Tuesday, January 10, 2006

John Carpenter's Assault on Precinct 13 (1976)

Sometimes the most positive aspect of a remake is that the original movie gets a DVD release in the wake of the remake. Assault on Precinct 13 is horror director John Carpenter's second feature film and has been remade in 2005. I've no real interest in the remake (which is purportedly one of the better efforts as far as remakes go), but the original has been on my to-watch list for quite some time.

Carpenter wanted to do a western but didn't have the budget, so he took the basic story of Rio Bravo and transposed it to 70ies Los Angeles. A police precinct about to be shut down is besieged by a street gang because a guy who killed one of the gang leaders (who previously shot down the guy's little daughter in cold blood, a scene that was rather controversial back in the day) took shelter in the precinct.

Inside are the few people overseeing the shutdown as well as a few prisoners who made station at the precinct while being transported from one prison to another. Getting to the actual siege takes quite some time. Carpenter himself apologises for the slowness of the movie quite often on the commentary track. When the siege is actually underway finally, the movie becomes quite night-of-the-living-deadish. The gang members don't talk, they are just out for blood and the people inside the station are constantly fighting for their lives. The whole thing is accompanied by a typical Carpenter synthesizer soundtrack that started to annoy me quite soon. But maybe that was the intention.

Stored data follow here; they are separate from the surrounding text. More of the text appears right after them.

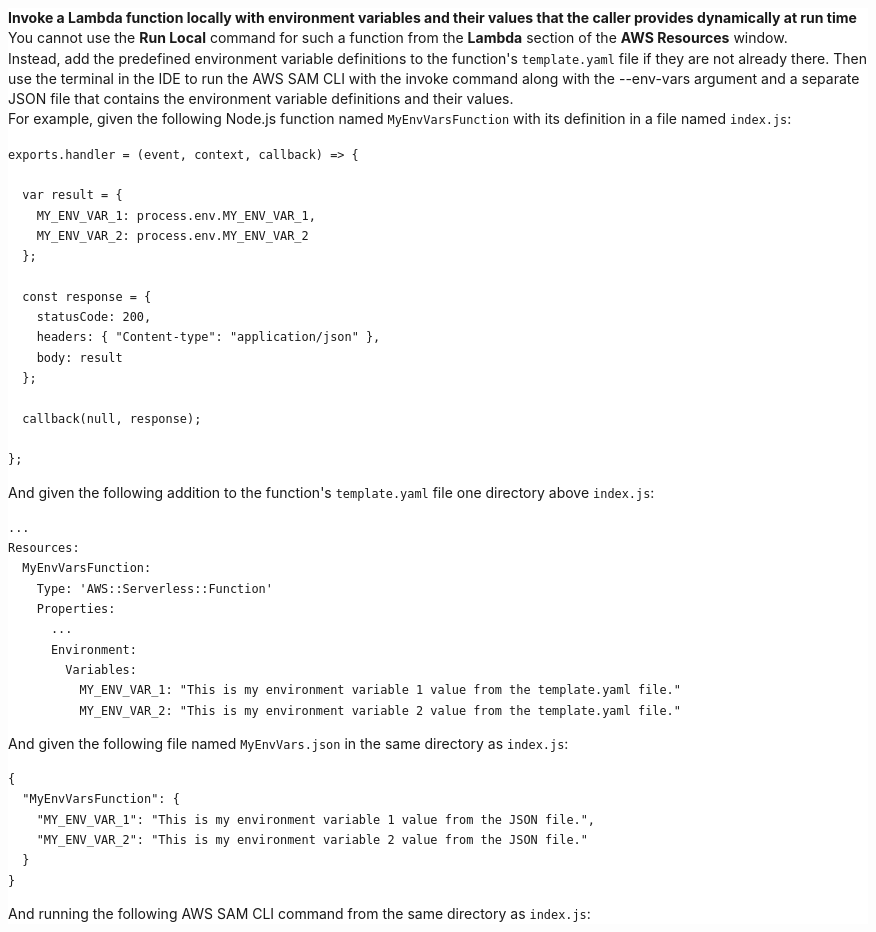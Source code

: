**Invoke a Lambda function locally with environment variables and their values that the caller provides dynamically at run time**  
You cannot use the **Run Local** command for such a function from the **Lambda** section of the **AWS Resources** window\.   
Instead, add the predefined environment variable definitions to the function's `template.yaml` file if they are not already there\. Then use the terminal in the IDE to run the AWS SAM CLI with the invoke command along with the \-\-env\-vars argument and a separate JSON file that contains the environment variable definitions and their values\.   
For example, given the following Node\.js function named `MyEnvVarsFunction` with its definition in a file named `index.js`:  

```
exports.handler = (event, context, callback) => {
    
  var result = {  
    MY_ENV_VAR_1: process.env.MY_ENV_VAR_1,
    MY_ENV_VAR_2: process.env.MY_ENV_VAR_2 
  };
    
  const response = {
    statusCode: 200,
    headers: { "Content-type": "application/json" },
    body: result
  };
      
  callback(null, response);
    
};
```
And given the following addition to the function's `template.yaml` file one directory above `index.js`:  

```
...
Resources:
  MyEnvVarsFunction:
    Type: 'AWS::Serverless::Function'
    Properties:
      ...
      Environment:
        Variables:
          MY_ENV_VAR_1: "This is my environment variable 1 value from the template.yaml file."
          MY_ENV_VAR_2: "This is my environment variable 2 value from the template.yaml file."
```
And given the following file named `MyEnvVars.json` in the same directory as `index.js`:  

```
{
  "MyEnvVarsFunction": {
    "MY_ENV_VAR_1": "This is my environment variable 1 value from the JSON file.",
    "MY_ENV_VAR_2": "This is my environment variable 2 value from the JSON file."
  }
}
```
And running the following AWS SAM CLI command from the same directory as `index.js`:  
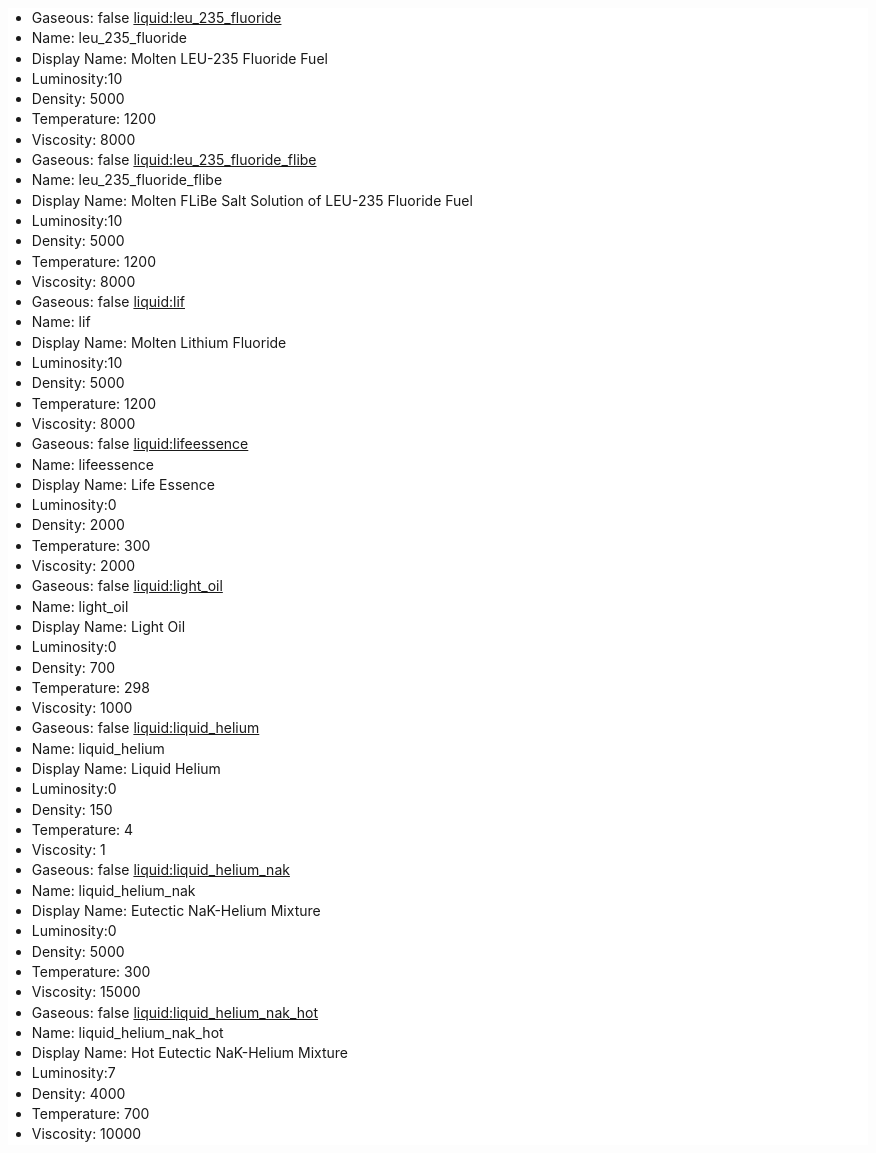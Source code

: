 - Gaseous: false
<liquid:leu_235_fluoride>
- Name: leu_235_fluoride
- Display Name: Molten LEU-235 Fluoride Fuel
- Luminosity:10
- Density: 5000
- Temperature: 1200
- Viscosity: 8000
- Gaseous: false
<liquid:leu_235_fluoride_flibe>
- Name: leu_235_fluoride_flibe
- Display Name: Molten FLiBe Salt Solution of LEU-235 Fluoride Fuel
- Luminosity:10
- Density: 5000
- Temperature: 1200
- Viscosity: 8000
- Gaseous: false
<liquid:lif>
- Name: lif
- Display Name: Molten Lithium Fluoride
- Luminosity:10
- Density: 5000
- Temperature: 1200
- Viscosity: 8000
- Gaseous: false
<liquid:lifeessence>
- Name: lifeessence
- Display Name: Life Essence
- Luminosity:0
- Density: 2000
- Temperature: 300
- Viscosity: 2000
- Gaseous: false
<liquid:light_oil>
- Name: light_oil
- Display Name: Light Oil
- Luminosity:0
- Density: 700
- Temperature: 298
- Viscosity: 1000
- Gaseous: false
<liquid:liquid_helium>
- Name: liquid_helium
- Display Name: Liquid Helium
- Luminosity:0
- Density: 150
- Temperature: 4
- Viscosity: 1
- Gaseous: false
<liquid:liquid_helium_nak>
- Name: liquid_helium_nak
- Display Name: Eutectic NaK-Helium Mixture
- Luminosity:0
- Density: 5000
- Temperature: 300
- Viscosity: 15000
- Gaseous: false
<liquid:liquid_helium_nak_hot>
- Name: liquid_helium_nak_hot
- Display Name: Hot Eutectic NaK-Helium Mixture
- Luminosity:7
- Density: 4000
- Temperature: 700
- Viscosity: 10000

There's some good chemistry between the lead actors (Austin Stoker as cop Ethan Bishop and Darwin Joston as prisoner Napoleon Wilson as well as Laurie Zimmer as Leigh), I especially liked the bit on the end when Wilson just follows Bishop out of the cellar after they've been rescued. No escape attempt, no pleading, no help from Bishop. Overall nicely done, if a bit slow for today's tastes.